Calculate attributes from warehouse data

You can use existing attributes that are already in your warehouse, or use the Signals batch engine to calculate new attributes in a new table.

To use historical, warehouse attributes in your real-time use cases, you will need to sync the data to the Profiles Store. Signals includes a sync engine to do this.

Warehouse support

Only Snowflake and BigQuery are supported currently.

Signals is configured slightly differently depending if you're using existing tables or creating new ones.

BatchAttributeGroup: create a new warehouse table with new attributes, calculated from your atomic events table
ExternalBatchAttributeGroup: sync pre-calculated values to Signals from an existing warehouse table

Sync engine#

The sync engine is a cron job that sends warehouse attributes to the Profiles Store.

The engine will be enabled when you either:

Apply an ExternalBatchAttributeGroup for an existing table
Run the batch engine sync command after creating new attribute tables

Once enabled, syncs begin at a fixed interval. By default, this is every 1 hour. Only the records that have changed since the last sync are sent to the Profiles Store.

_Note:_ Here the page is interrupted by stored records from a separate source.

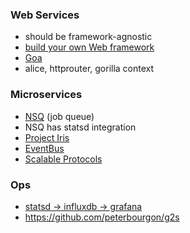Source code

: ### Web Services

- should be framework-agnostic
- [build your own Web framework](https://www.nicolasmerouze.com/build-web-framework-golang)
- [Goa](https://github.com/raphael/goa)
- alice, httprouter, gorilla context

### Microservices

- [NSQ](http://nsq.io) (job queue)
- NSQ has statsd integration
- [Project Iris](https://github.com/ibmendoza/project-iris)
- [EventBus](https://github.com/asaskevich/EventBus)
- [Scalable Protocols](https://github.com/gdamore/mangos)

### Ops

- [statsd -> influxdb -> grafana](http://www.symantec.com/connect/blogs/metrics-cocktail-statsdinfluxdbgrafana)
- https://github.com/peterbourgon/g2s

Using existing attributes#

Using existing tables in your warehouse is the more straight-forward approach, as it doesn't require any additional modeling. You'll need to define an ExternalBatchAttributeGroup, including a BatchSource warehouse configuration object.

To start syncing existing tables, publish your ExternalBatchAttributeGroup group to Signals.

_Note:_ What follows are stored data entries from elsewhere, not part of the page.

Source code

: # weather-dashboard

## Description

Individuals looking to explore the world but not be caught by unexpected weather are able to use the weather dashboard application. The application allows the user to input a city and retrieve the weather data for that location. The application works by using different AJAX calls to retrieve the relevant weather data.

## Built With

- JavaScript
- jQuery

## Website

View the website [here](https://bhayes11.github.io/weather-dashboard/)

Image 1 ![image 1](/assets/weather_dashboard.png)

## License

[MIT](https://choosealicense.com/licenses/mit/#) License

sp_signals.publish([attribute_group])

The sync will begin: the sync engine will look for new records at a given interval, based on the timestamp_field and the last time it ran. The default time interval is 1 hour.

Creating new attribute tables#

To create new batch attributes, you'll need to define a BatchAttributeGroup, and publish it to Signals. However, further steps are necessary to create the required dbt models and tables in your warehouse, and register them with Signals.

The included batch engine CLI tool will help you with this process. Check out the batch engine tutorial for a step-by-step guide.

Installing the CLI tool#

The Signals Python SDK includes an optional CLI tool called the batch engine. It will help you create the required dbt models and tables in your warehouse, and register them with Signals.

The batch engine is installed separately from the main Python SDK.

Choose where your new Signals dbt projects will live. Install the CLI tool there with:

pip install 'snowplow-signals[batch-engine]'

This adds the snowplow-batch-engine tool to your environment.

CLI commands#

The available options are:

  init              # Initialize dbt project structure and base configuration
  generate          # Generate dbt project assets
  sync       # Registers the attribute table as a data source with Signals and publishes the Attribute Group so that syncing can begin
  test_connection   # Test the connection to the authentication and API services

A --verbose flag is available for every command.

Here's an example of using the CLI:

snowplow-batch-engine init --verbose

Creating and registering tables#

Check out the batch engine tutorial for a walkthrough of the required steps.

The dbt models generated by the batch engine process events incrementally. This avoids unnecessary reprocessing, and along with the pre-aggregation logic, minimizes computational costs.

Model variables#

The model created for each attribute group has configurable variables. The most important one to update before running is the snowplow__start_date variable. This will depend on how far back you have data, and how much of it you want to process.

You will need to update the variables for each attribute group individually, by editing the dbt_project.yml files. The table below lists the configurable variables for each model:

Variable	Description	Default Value
`snowplow__start_date`	Date from where the model starts looking for events, based on both `load_tstamp` and `derived_tstamp`	`'2025-01-01'`
`snowplow__app_id`	Filter the data on specific `app_id`s	`[]`
`snowplow__backfill_limit_days`	Limit backfill increments for the `filtered_events_table`	`1`
`snowplow__late_event_lookback_days`	The number of days to allow for late arriving data to be reprocessed during daily aggregation	`5`
`snowplow__min_late_events_to_process`	The threshold number of skipped daily events to process during daily aggregation	`1`
`snowplow__atomic_schema`	Change this if you aren't using `atomic` schema for Snowplow event data	`'atomic'`
`snowplow__database`	Change this if you aren't using `target.database` for Snowplow event data
`snowplow__events_table`	Change this if you aren't using `events` table for Snowplow event data	`'events'`